_WHAT THIS TASK INVOLVES_: Return only the lines from the top of the data down to the one that holds "Monitoring tool for Linux (ubuntu) clusters", both included, without any pictures.

** MATERIAL SHOWN follows **

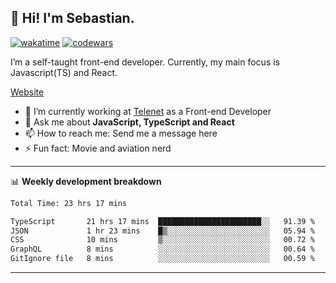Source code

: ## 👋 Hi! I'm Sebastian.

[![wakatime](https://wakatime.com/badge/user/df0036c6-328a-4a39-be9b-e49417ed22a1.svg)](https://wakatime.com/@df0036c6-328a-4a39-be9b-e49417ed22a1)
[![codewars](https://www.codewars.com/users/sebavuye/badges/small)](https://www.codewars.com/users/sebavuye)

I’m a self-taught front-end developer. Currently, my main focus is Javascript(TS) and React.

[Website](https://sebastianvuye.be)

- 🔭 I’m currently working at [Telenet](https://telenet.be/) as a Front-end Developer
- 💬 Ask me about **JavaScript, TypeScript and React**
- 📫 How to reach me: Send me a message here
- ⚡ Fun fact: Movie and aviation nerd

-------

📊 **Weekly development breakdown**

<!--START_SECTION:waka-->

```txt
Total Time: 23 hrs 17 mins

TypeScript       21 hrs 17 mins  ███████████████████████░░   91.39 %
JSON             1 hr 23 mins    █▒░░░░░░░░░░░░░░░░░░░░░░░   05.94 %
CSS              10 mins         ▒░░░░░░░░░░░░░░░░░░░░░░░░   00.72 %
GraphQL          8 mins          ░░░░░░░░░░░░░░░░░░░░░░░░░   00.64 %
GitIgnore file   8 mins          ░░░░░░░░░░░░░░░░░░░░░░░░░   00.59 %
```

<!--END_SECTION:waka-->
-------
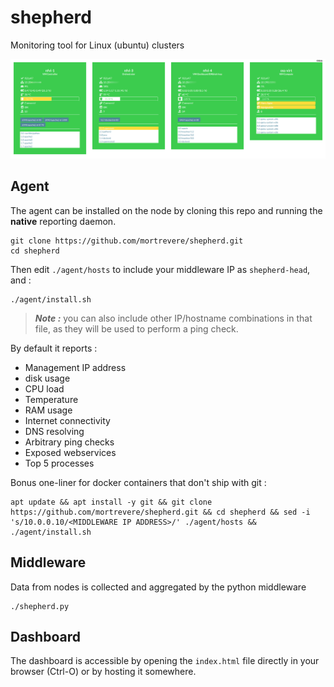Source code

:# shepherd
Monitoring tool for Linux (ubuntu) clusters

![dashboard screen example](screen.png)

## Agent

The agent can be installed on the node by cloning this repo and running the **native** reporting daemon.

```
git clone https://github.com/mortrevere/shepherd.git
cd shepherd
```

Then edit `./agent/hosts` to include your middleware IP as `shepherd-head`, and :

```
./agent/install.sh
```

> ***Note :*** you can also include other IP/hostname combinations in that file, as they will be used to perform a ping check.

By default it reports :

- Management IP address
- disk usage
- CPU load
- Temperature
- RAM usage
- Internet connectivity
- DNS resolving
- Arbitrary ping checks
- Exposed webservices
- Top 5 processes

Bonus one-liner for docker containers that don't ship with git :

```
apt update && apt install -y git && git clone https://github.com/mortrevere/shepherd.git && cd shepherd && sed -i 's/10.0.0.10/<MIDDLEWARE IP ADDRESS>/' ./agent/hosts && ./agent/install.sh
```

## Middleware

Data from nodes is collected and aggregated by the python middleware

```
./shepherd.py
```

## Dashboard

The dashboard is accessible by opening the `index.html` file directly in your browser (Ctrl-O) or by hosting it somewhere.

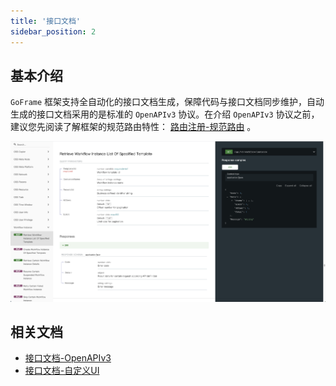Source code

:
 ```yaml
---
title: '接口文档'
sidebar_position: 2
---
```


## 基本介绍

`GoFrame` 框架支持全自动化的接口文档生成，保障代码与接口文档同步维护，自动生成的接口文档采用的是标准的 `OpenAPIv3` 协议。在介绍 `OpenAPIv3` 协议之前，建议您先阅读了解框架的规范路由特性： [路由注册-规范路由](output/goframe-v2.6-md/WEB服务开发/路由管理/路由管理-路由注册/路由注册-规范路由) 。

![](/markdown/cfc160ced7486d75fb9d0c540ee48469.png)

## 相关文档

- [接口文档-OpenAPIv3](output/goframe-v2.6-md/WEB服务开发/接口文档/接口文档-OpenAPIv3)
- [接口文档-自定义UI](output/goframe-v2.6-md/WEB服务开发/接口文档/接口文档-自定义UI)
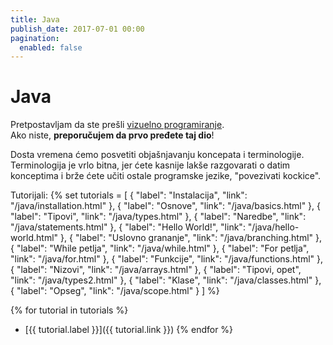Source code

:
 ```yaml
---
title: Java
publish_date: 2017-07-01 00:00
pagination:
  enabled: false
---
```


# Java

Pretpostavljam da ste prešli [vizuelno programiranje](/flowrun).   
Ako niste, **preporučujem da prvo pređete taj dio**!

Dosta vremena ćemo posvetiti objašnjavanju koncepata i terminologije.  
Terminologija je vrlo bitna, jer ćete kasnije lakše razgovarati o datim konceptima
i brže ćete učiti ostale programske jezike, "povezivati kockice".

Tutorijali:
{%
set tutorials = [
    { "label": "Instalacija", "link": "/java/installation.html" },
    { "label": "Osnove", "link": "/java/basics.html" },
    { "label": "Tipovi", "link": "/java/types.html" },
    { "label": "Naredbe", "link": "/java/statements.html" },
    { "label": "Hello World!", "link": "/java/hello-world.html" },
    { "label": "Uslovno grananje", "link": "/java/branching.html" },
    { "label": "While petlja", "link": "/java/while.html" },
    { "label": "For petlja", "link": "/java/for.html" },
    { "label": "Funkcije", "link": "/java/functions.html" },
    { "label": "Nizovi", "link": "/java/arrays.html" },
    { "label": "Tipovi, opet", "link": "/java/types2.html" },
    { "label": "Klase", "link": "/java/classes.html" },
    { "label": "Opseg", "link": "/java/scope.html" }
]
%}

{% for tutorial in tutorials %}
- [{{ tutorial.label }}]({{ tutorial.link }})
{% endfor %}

** End of MATERIAL SHOWN **

_YOUR RESPONSE_:
Source code

: ## 👋 Hi! I'm Sebastian.

[![wakatime](https://wakatime.com/badge/user/df0036c6-328a-4a39-be9b-e49417ed22a1.svg)](https://wakatime.com/@df0036c6-328a-4a39-be9b-e49417ed22a1)
[![codewars](https://www.codewars.com/users/sebavuye/badges/small)](https://www.codewars.com/users/sebavuye)

I’m a self-taught front-end developer. Currently, my main focus is Javascript(TS) and React.

[Website](https://sebastianvuye.be)

- 🔭 I’m currently working at [Telenet](https://telenet.be/) as a Front-end Developer
- 💬 Ask me about **JavaScript, TypeScript and React**
- 📫 How to reach me: Send me a message here
- ⚡ Fun fact: Movie and aviation nerd

-------

📊 **Weekly development breakdown**

<!--START_SECTION:waka-->

```txt
Total Time: 23 hrs 17 mins

TypeScript       21 hrs 17 mins  ███████████████████████░░   91.39 %
JSON             1 hr 23 mins    █▒░░░░░░░░░░░░░░░░░░░░░░░   05.94 %
CSS              10 mins         ▒░░░░░░░░░░░░░░░░░░░░░░░░   00.72 %
GraphQL          8 mins          ░░░░░░░░░░░░░░░░░░░░░░░░░   00.64 %
GitIgnore file   8 mins          ░░░░░░░░░░░░░░░░░░░░░░░░░   00.59 %
```

<!--END_SECTION:waka-->
-------
Source code

:# shepherd
Monitoring tool for Linux (ubuntu) clusters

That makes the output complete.